The ambiguity of the “She” and the equivocation of the pronouns — she, they, we, everyone — sketch out the dialogical moment as perhaps “subjective”: the “She” could well be an aspect of the poet’s self, tempting herself away from “my quiet place.” This is the mark of the “modern” — this severe self-consciousness mapped by the grammar of the language. The same grammar, I note, that governs our use of perfection terms. The “retreat” after the interruption goes more deeply into the private self before it returns to the “law” of possibility governing all events in this world. The “sinking” feeling is there BECAUSE of the perfectibility of the moment as one skips stones.
The poise of the poem between “mindfulness of change” and the perfecting of one’s ability to skip stones (towards infinity?) gives the poem an elegant moral compass. And so my sense of a fusion of moral and formal elegance in at least this poem was not too far off . . . .
I think if you look at that poem “objectively” you will see a kinship with the Ninth-Century poem. “A rare day” — a conventional opening BUT one that engages the “perfectible” use of “rare.” The balance of the first line and the second line moves into the equivocal language of poetry: “the lake is a tug of blue / and the haul of water is a tow of sky, / and I stop. . . .” While the ancient poet did not use metaphors to convey his sense of things, the intensification of the landscape is something they have in common. And so on and so on. They also share “mindfulness of change” — the poems are a response to a happening in the real world, the world of finite individuals, the world “between” the brute fact and the fulfillment of our desires. Hooker’s swerve in “I retreat to my quiet place, / mindful of change ….” sets up the final “metaphor.” The “object” when skipping stones “is to skip as many times / as possible, before sinking.”

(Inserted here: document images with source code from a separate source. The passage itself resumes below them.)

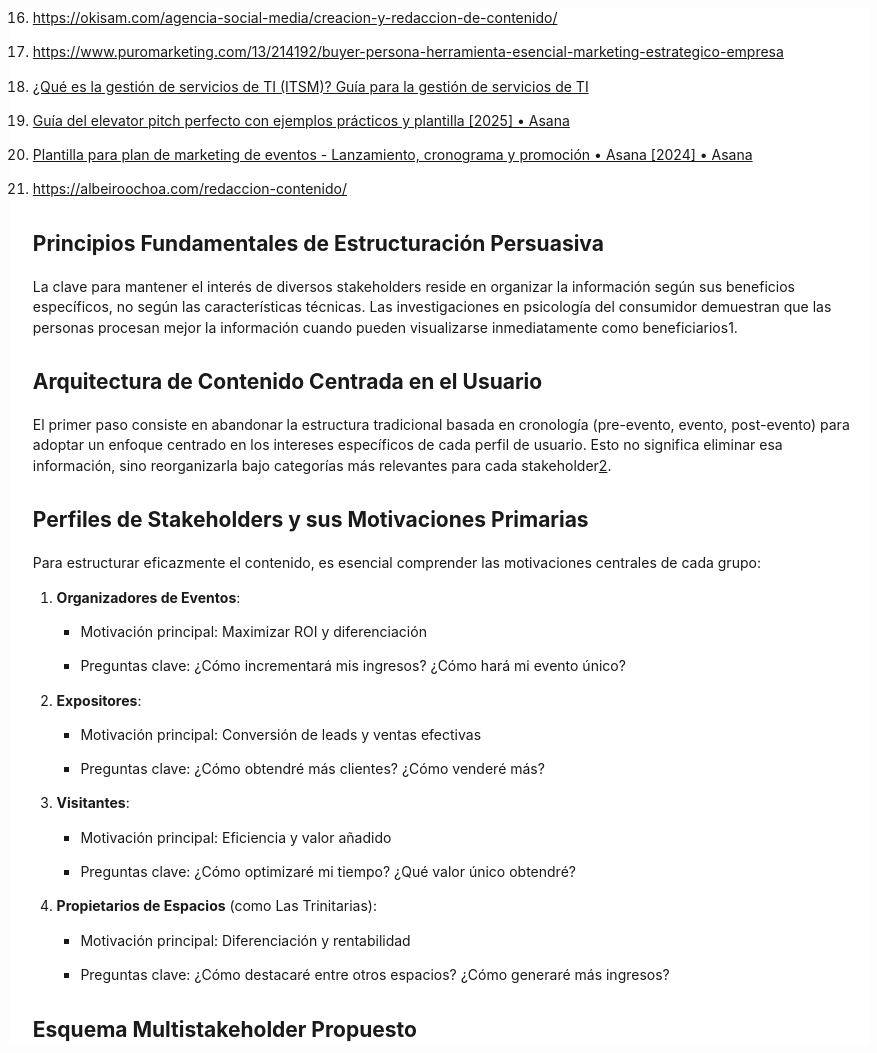 16. https://okisam.com/agencia-social-media/creacion-y-redaccion-de-contenido/
17. https://www.puromarketing.com/13/214192/buyer-persona-herramienta-esencial-marketing-estrategico-empresa
18. [¿Qué es la gestión de servicios de TI (ITSM)? Guía para la gestión de servicios de TI](https://www.atlassian.com/es/itsm)
19. [Guía del elevator pitch perfecto con ejemplos prácticos y plantilla [2025] • Asana](https://asana.com/es/resources/elevator-pitch-examples)
20. [Plantilla para plan de marketing de eventos - Lanzamiento, cronograma y promoción • Asana [2024] • Asana](https://asana.com/es/templates/event-marketing-plan)
21. https://albeiroochoa.com/redaccion-contenido/

    ## Principios Fundamentales de Estructuración Persuasiva
    
    La clave para mantener el interés de diversos stakeholders reside en organizar la información según sus beneficios específicos, no según las características técnicas. Las investigaciones en psicología del consumidor demuestran que las personas procesan mejor la información cuando pueden visualizarse inmediatamente como beneficiarios1.
    
    ## Arquitectura de Contenido Centrada en el Usuario
    
    El primer paso consiste en abandonar la estructura tradicional basada en cronología (pre-evento, evento, post-evento) para adoptar un enfoque centrado en los intereses específicos de cada perfil de usuario. Esto no significa eliminar esa información, sino reorganizarla bajo categorías más relevantes para cada stakeholder[2](https://www.danielasanchezsilva.com/post/mejora-tu-copywriting-para-eventos-en-solo-7-pasos).
    
    ## Perfiles de Stakeholders y sus Motivaciones Primarias
    
    Para estructurar eficazmente el contenido, es esencial comprender las motivaciones centrales de cada grupo:
    1. **Organizadores de Eventos**:
    
       - Motivación principal: Maximizar ROI y diferenciación
    
       - Preguntas clave: ¿Cómo incrementará mis ingresos? ¿Cómo hará mi evento único?
    
    2. **Expositores**:
    
       - Motivación principal: Conversión de leads y ventas efectivas
    
       - Preguntas clave: ¿Cómo obtendré más clientes? ¿Cómo venderé más?
    
    3. **Visitantes**:
    
       - Motivación principal: Eficiencia y valor añadido
    
       - Preguntas clave: ¿Cómo optimizaré mi tiempo? ¿Qué valor único obtendré?
    
    4. **Propietarios de Espacios** (como Las Trinitarias):
    
       - Motivación principal: Diferenciación y rentabilidad
    
       - Preguntas clave: ¿Cómo destacaré entre otros espacios? ¿Cómo generaré más ingresos?
    
    ## Esquema Multistakeholder Propuesto
    
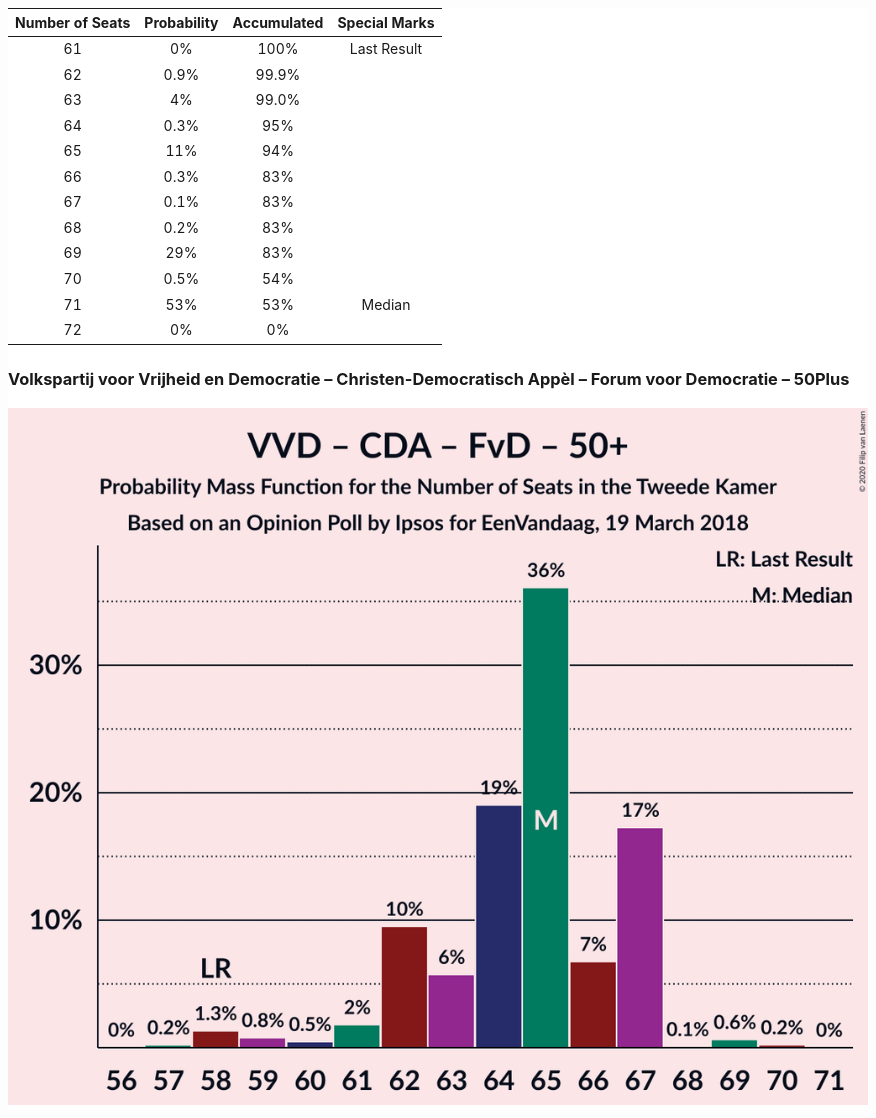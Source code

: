 | Number of Seats | Probability | Accumulated | Special Marks |
|:---------------:|:-----------:|:-----------:|:-------------:|
| 61 | 0% | 100% | Last Result |
| 62 | 0.9% | 99.9% |  |
| 63 | 4% | 99.0% |  |
| 64 | 0.3% | 95% |  |
| 65 | 11% | 94% |  |
| 66 | 0.3% | 83% |  |
| 67 | 0.1% | 83% |  |
| 68 | 0.2% | 83% |  |
| 69 | 29% | 83% |  |
| 70 | 0.5% | 54% |  |
| 71 | 53% | 53% | Median |
| 72 | 0% | 0% |  |

### Volkspartij voor Vrijheid en Democratie – Christen-Democratisch Appèl – Forum voor Democratie – 50Plus

![Graph with seats probability mass function not yet produced](2018-03-19-Ipsos-coalitions-seats-pmf-vvd–cda–fvd–50.png "Seats Probability Mass Function")
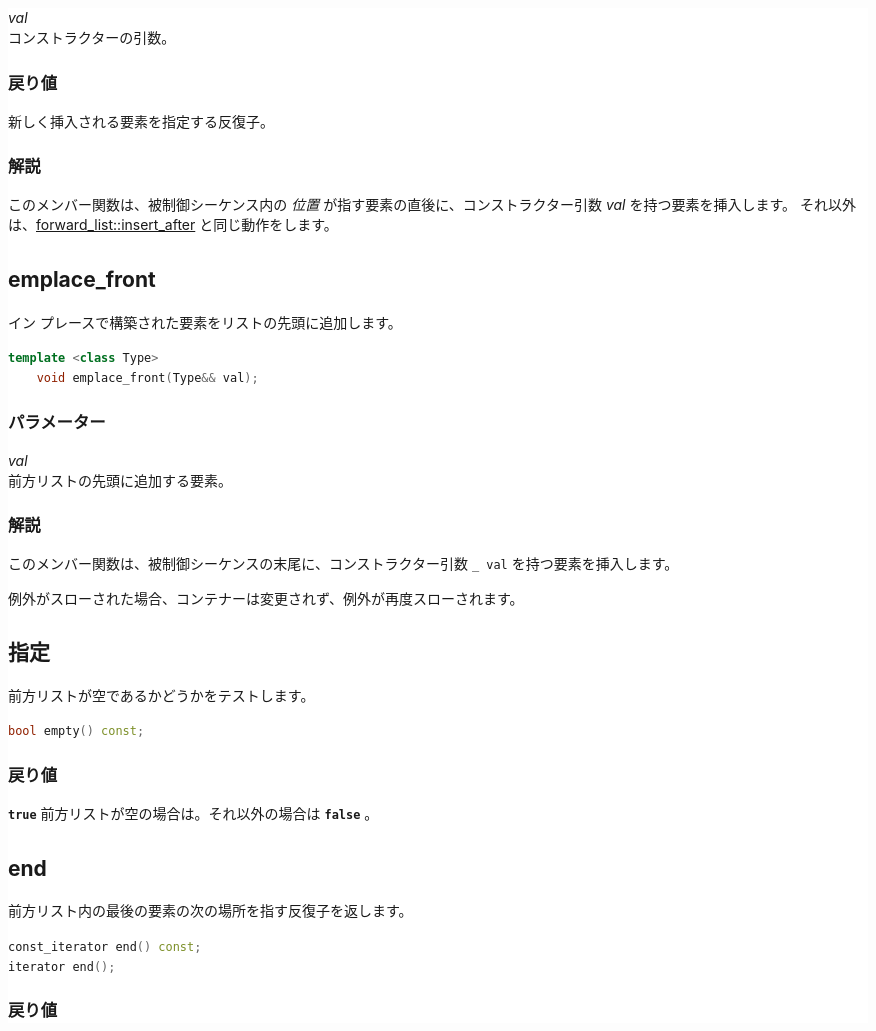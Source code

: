 *val*\
コンストラクターの引数。

### <a name="return-value"></a>戻り値

新しく挿入される要素を指定する反復子。

### <a name="remarks"></a>解説

このメンバー関数は、被制御シーケンス内の *位置* が指す要素の直後に、コンストラクター引数 *val* を持つ要素を挿入します。 それ以外は、[forward_list::insert_after](#insert_after) と同じ動作をします。

## <a name="emplace_front"></a><a name="emplace_front"></a> emplace_front

イン プレースで構築された要素をリストの先頭に追加します。

```cpp
template <class Type>
    void emplace_front(Type&& val);
```

### <a name="parameters"></a>パラメーター

*val*\
前方リストの先頭に追加する要素。

### <a name="remarks"></a>解説

このメンバー関数は、被制御シーケンスの末尾に、コンストラクター引数 `_ val` を持つ要素を挿入します。

例外がスローされた場合、コンテナーは変更されず、例外が再度スローされます。

## <a name="empty"></a><a name="empty"></a> 指定

前方リストが空であるかどうかをテストします。

```cpp
bool empty() const;
```

### <a name="return-value"></a>戻り値

**`true`** 前方リストが空の場合は。それ以外の場合は **`false`** 。

## <a name="end"></a><a name="end"></a> end

前方リスト内の最後の要素の次の場所を指す反復子を返します。

```cpp
const_iterator end() const;
iterator end();
```

### <a name="return-value"></a>戻り値
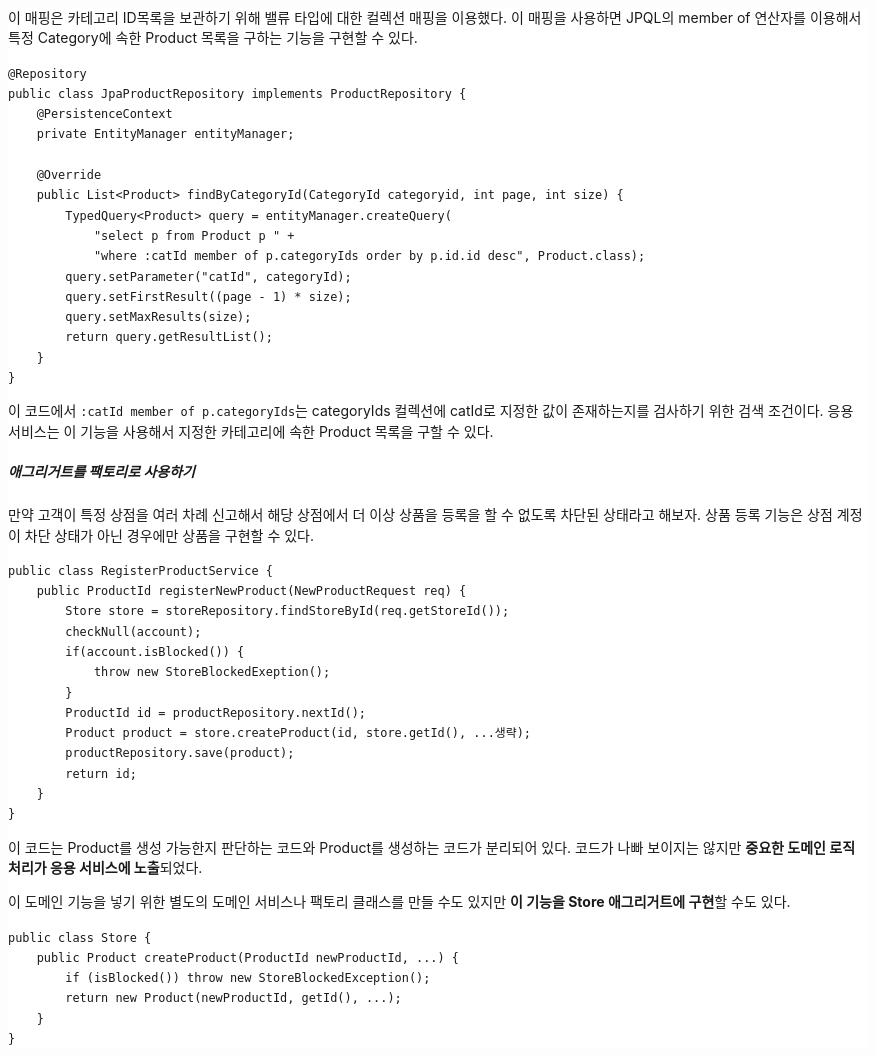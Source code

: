 이 매핑은 카테고리 ID목록을 보관하기 위해 밸류 타입에 대한 컬렉션 매핑을 이용했다. 이 매핑을 사용하면 JPQL의 member of 연산자를 이용해서 특정 Category에 속한 Product 목록을 구하는 기능을 구현할 수 있다.

```
@Repository
public class JpaProductRepository implements ProductRepository {
    @PersistenceContext
    private EntityManager entityManager;

    @Override
    public List<Product> findByCategoryId(CategoryId categoryid, int page, int size) {
        TypedQuery<Product> query = entityManager.createQuery(
            "select p from Product p " + 
            "where :catId member of p.categoryIds order by p.id.id desc", Product.class);
        query.setParameter("catId", categoryId);
        query.setFirstResult((page - 1) * size);
        query.setMaxResults(size);
        return query.getResultList();
    }
}
```

이 코드에서 `:catId member of p.categoryIds`는 categoryIds 컬렉션에 catId로 지정한 값이 존재하는지를 검사하기 위한 검색 조건이다. 응용 서비스는 이 기능을 사용해서 지정한 카테고리에 속한 Product 목록을 구할 수 있다.

##### 애그리거트를 팩토리로 사용하기

만약 고객이 특정 상점을 여러 차례 신고해서 해당 상점에서 더 이상 상품을 등록을 할 수 없도록 차단된 상태라고 해보자. 상품 등록 기능은 상점 계정이 차단 상태가 아닌 경우에만 상품을 구현할 수 있다.

```
public class RegisterProductService {
    public ProductId registerNewProduct(NewProductRequest req) {
        Store store = storeRepository.findStoreById(req.getStoreId());
        checkNull(account);
        if(account.isBlocked()) {
            throw new StoreBlockedExeption();
        }
        ProductId id = productRepository.nextId();
        Product product = store.createProduct(id, store.getId(), ...생략);
        productRepository.save(product);
        return id;
    }
}
```

이 코드는 Product를 생성 가능한지 판단하는 코드와 Product를 생성하는 코드가 분리되어 있다. 코드가 나빠 보이지는 않지만 **중요한 도메인 로직 처리가 응용 서비스에 노출**되었다.

이 도메인 기능을 넣기 위한 별도의 도메인 서비스나 팩토리 클래스를 만들 수도 있지만 **이 기능을 Store 애그리거트에 구현**할 수도 있다.

```
public class Store {
    public Product createProduct(ProductId newProductId, ...) {
        if (isBlocked()) throw new StoreBlockedException();
        return new Product(newProductId, getId(), ...);
    }
}
```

The “moral” aspect of this poem reminds one of Frost’s stoic narratives. And yet the sense of “perfection” enlivens the language and the structure of the poem-as-poem.
Given the occasion of the poem — the interruption of a quiet day by someone inviting the poet to a “bash” — the word “skip” has ambiguity that provides insights into the state of mind of the poet, a state of mind in keeping with “my quiet place” but in the final image open to the inescapable fact that after however so many skips the stone always sinks — as if in defeat? exhaustion? relief? Or is it the poet who sinks?